(EXTRACTED INFORMATION)

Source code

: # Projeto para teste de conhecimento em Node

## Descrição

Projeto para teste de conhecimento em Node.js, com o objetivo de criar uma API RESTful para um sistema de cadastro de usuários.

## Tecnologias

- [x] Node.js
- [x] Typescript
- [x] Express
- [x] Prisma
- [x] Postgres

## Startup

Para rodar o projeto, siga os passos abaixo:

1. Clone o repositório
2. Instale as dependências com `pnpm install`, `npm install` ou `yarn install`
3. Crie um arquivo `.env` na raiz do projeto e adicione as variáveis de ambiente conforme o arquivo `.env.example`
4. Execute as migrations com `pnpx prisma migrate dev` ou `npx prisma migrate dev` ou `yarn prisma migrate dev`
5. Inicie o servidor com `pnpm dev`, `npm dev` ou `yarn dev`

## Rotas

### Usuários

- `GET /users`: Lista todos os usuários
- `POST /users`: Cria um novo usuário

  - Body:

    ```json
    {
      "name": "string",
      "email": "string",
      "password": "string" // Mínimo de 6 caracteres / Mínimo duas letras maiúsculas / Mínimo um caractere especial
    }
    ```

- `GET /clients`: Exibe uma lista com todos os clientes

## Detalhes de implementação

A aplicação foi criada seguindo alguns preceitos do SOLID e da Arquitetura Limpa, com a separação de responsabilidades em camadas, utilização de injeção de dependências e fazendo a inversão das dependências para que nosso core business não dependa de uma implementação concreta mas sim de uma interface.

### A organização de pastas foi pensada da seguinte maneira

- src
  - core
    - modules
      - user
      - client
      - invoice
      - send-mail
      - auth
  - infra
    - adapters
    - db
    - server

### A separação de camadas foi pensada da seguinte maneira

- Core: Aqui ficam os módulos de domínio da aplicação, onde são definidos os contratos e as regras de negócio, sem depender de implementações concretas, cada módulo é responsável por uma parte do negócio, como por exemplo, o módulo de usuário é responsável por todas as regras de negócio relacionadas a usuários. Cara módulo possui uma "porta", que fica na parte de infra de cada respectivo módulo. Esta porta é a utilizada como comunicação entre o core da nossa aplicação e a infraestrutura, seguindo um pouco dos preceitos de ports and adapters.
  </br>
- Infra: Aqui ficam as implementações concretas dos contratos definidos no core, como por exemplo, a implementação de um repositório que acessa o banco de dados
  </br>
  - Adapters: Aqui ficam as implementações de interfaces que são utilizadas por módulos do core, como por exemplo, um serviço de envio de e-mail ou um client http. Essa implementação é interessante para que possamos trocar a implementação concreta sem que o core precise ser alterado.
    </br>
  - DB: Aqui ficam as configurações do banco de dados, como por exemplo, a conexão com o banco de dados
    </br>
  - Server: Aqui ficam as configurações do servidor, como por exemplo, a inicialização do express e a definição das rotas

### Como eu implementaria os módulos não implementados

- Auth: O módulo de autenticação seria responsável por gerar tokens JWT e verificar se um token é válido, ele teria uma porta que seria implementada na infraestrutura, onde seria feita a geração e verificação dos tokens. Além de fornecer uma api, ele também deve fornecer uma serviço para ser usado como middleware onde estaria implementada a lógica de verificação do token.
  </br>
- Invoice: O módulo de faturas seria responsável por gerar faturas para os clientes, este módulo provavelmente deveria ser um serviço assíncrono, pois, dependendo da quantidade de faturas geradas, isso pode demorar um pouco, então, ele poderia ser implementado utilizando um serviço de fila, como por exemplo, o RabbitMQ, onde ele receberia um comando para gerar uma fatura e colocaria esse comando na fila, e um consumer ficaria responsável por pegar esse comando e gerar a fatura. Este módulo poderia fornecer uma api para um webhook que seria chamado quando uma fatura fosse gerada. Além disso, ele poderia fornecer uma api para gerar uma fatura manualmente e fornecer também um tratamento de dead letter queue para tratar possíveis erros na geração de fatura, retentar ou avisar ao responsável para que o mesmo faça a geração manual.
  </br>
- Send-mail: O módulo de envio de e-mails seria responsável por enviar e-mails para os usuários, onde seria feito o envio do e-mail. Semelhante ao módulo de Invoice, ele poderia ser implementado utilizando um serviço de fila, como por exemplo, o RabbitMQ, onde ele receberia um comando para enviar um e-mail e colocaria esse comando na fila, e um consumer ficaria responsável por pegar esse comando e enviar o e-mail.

(End EXTRACTED INFORMATION)

§ **AIM OF THE TASK**: Nothing should be omitted or altered. Retype the records exactly.

§ **SOLUTION**:
Source code

: # Projeto para teste de conhecimento em Node

## Descrição

Projeto para teste de conhecimento em Node.js, com o objetivo de criar uma API RESTful para um sistema de cadastro de usuários.

## Tecnologias

- [x] Node.js
- [x] Typescript
- [x] Express
- [x] Prisma
- [x] Postgres

## Startup

Para rodar o projeto, siga os passos abaixo:

1. Clone o repositório
2. Instale as dependências com `pnpm install`, `npm install` ou `yarn install`
3. Crie um arquivo `.env` na raiz do projeto e adicione as variáveis de ambiente conforme o arquivo `.env.example`
4. Execute as migrations com `pnpx prisma migrate dev` ou `npx prisma migrate dev` ou `yarn prisma migrate dev`
5. Inicie o servidor com `pnpm dev`, `npm dev` ou `yarn dev`

## Rotas

### Usuários

- `GET /users`: Lista todos os usuários
- `POST /users`: Cria um novo usuário

  - Body:

    ```json
    {
      "name": "string",
      "email": "string",
      "password": "string" // Mínimo de 6 caracteres / Mínimo duas letras maiúsculas / Mínimo um caractere especial
    }
    ```

- `GET /clients`: Exibe uma lista com todos os clientes

## Detalhes de implementação

A aplicação foi criada seguindo alguns preceitos do SOLID e da Arquitetura Limpa, com a separação de responsabilidades em camadas, utilização de injeção de dependências e fazendo a inversão das dependências para que nosso core business não dependa de uma implementação concreta mas sim de uma interface.

### A organização de pastas foi pensada da seguinte maneira

- src
  - core
    - modules
      - user
      - client
      - invoice
      - send-mail
      - auth
  - infra
    - adapters
    - db
    - server

### A separação de camadas foi pensada da seguinte maneira

- Core: Aqui ficam os módulos de domínio da aplicação, onde são definidos os contratos e as regras de negócio, sem depender de implementações concretas, cada módulo é responsável por uma parte do negócio, como por exemplo, o módulo de usuário é responsável por todas as regras de negócio relacionadas a usuários. Cara módulo possui uma "porta", que fica na parte de infra de cada respectivo módulo. Esta porta é a utilizada como comunicação entre o core da nossa aplicação e a infraestrutura, seguindo um pouco dos preceitos de ports and adapters.
  </br>
- Infra: Aqui ficam as implementações concretas dos contratos definidos no core, como por exemplo, a implementação de um repositório que acessa o banco de dados
  </br>
  - Adapters: Aqui ficam as implementações de interfaces que são utilizadas por módulos do core, como por exemplo, um serviço de envio de e-mail ou um client http. Essa implementação é interessante para que possamos trocar a implementação concreta sem que o core precise ser alterado.
    </br>
  - DB: Aqui ficam as configurações do banco de dados, como por exemplo, a conexão com o banco de dados
    </br>
  - Server: Aqui ficam as configurações do servidor, como por exemplo, a inicialização do express e a definição das rotas

### Como eu implementaria os módulos não implementados

- Auth: O módulo de autenticação seria responsável por gerar tokens JWT e verificar se um token é válido, ele teria uma porta que seria implementada na infraestrutura, onde seria feita a geração e verificação dos tokens. Além de fornecer uma api, ele também deve fornecer uma serviço para ser usado como middleware onde estaria implementada a lógica de verificação do token.
  </br>
- Invoice: O módulo de faturas seria responsável por gerar faturas para os clientes, este módulo provavelmente deveria ser um serviço assíncrono, pois, dependendo da quantidade de faturas geradas, isso pode demorar um pouco, então, ele poderia ser implementado utilizando um serviço de fila, como por exemplo, o RabbitMQ, onde ele receberia um comando para gerar uma fatura e colocaria esse comando na fila, e um consumer ficaria responsável por pegar esse comando e gerar a fatura. Este módulo poderia fornecer uma api para um webhook que seria chamado quando uma fatura fosse gerada. Além disso, ele poderia fornecer uma api para gerar uma fatura manualmente e fornecer também um tratamento de dead letter queue para tratar possíveis erros na geração de fatura, retentar ou avisar ao responsável para que o mesmo faça a geração manual.
  </br>
- Send-mail: O módulo de envio de e-mails seria responsável por enviar e-mails para os usuários, onde seria feito o envio do e-mail. Semelhante ao módulo de Invoice, ele poderia ser implementado utilizando um serviço de fila, como por exemplo, o RabbitMQ, onde ele receberia um comando para enviar um e-mail e colocaria esse comando na fila, e um consumer ficaria responsável por pegar esse comando e enviar o e-mail.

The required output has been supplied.